The problem —
Your task is to show every line in the listing below that includes "Validates".

───── Material provided ─────

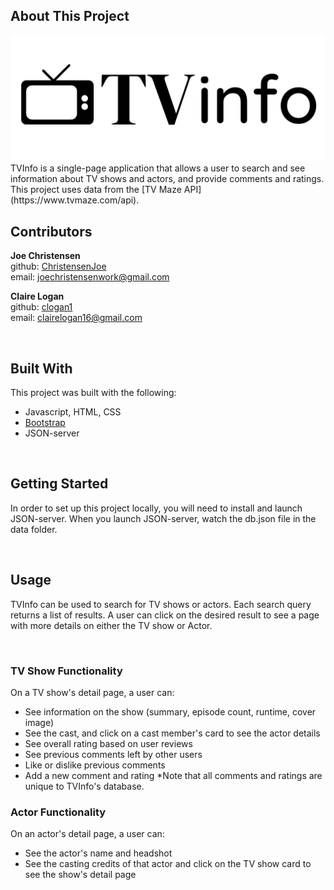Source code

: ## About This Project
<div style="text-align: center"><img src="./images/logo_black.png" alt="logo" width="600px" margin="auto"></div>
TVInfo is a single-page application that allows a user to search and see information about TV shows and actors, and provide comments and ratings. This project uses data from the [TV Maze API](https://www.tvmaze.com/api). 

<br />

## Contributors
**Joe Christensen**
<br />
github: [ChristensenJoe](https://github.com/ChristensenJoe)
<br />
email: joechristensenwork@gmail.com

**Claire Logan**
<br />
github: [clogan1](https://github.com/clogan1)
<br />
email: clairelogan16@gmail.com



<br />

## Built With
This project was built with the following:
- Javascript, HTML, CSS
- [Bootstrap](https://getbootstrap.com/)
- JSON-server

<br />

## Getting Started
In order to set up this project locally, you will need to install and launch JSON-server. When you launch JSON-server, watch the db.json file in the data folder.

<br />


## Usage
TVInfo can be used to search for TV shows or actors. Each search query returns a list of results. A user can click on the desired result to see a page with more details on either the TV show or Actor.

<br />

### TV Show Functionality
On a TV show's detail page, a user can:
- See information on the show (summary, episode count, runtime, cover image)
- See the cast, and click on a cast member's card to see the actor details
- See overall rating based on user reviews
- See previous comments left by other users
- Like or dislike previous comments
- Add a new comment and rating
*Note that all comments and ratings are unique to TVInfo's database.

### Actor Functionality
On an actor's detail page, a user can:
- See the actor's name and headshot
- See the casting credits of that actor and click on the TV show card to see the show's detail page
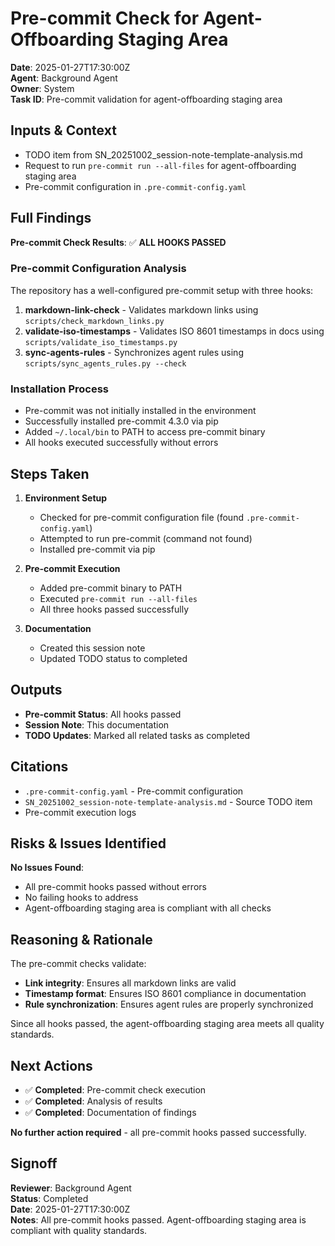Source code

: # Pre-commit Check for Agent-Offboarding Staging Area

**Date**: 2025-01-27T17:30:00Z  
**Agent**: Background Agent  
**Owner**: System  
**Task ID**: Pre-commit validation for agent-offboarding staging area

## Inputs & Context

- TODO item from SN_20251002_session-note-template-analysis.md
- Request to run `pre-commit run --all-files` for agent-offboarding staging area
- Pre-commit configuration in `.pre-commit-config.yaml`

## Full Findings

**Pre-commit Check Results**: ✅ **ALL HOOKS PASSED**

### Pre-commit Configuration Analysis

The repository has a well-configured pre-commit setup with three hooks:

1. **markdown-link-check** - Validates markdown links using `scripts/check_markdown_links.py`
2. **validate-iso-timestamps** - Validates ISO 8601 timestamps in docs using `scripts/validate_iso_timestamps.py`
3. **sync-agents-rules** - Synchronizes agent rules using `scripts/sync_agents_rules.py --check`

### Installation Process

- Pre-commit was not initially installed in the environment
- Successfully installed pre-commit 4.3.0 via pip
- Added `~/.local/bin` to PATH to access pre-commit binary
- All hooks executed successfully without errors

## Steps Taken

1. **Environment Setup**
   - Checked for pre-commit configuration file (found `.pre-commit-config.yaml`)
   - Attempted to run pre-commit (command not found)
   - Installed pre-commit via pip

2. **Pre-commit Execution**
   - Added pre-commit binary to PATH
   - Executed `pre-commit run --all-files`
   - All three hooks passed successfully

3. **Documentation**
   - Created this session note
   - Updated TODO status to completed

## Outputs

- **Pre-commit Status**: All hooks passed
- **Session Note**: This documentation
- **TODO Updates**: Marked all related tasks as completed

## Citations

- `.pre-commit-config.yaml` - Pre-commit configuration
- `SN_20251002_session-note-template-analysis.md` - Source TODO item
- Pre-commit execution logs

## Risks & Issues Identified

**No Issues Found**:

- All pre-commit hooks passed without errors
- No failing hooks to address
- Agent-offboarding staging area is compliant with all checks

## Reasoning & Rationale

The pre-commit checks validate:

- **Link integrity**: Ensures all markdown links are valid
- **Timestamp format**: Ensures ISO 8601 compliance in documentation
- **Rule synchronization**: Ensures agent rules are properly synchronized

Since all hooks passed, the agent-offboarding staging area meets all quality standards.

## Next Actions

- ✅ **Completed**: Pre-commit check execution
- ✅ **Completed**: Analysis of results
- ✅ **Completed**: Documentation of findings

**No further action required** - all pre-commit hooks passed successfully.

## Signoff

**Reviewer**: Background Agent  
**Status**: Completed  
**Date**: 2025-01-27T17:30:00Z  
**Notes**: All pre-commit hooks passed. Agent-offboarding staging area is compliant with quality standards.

─────

Answer to the exercise —
1. **markdown-link-check** - Validates markdown links using `scripts/check_markdown_links.py`
2. **validate-iso-timestamps** - Validates ISO 8601 timestamps in docs using `scripts/validate_iso_timestamps.py`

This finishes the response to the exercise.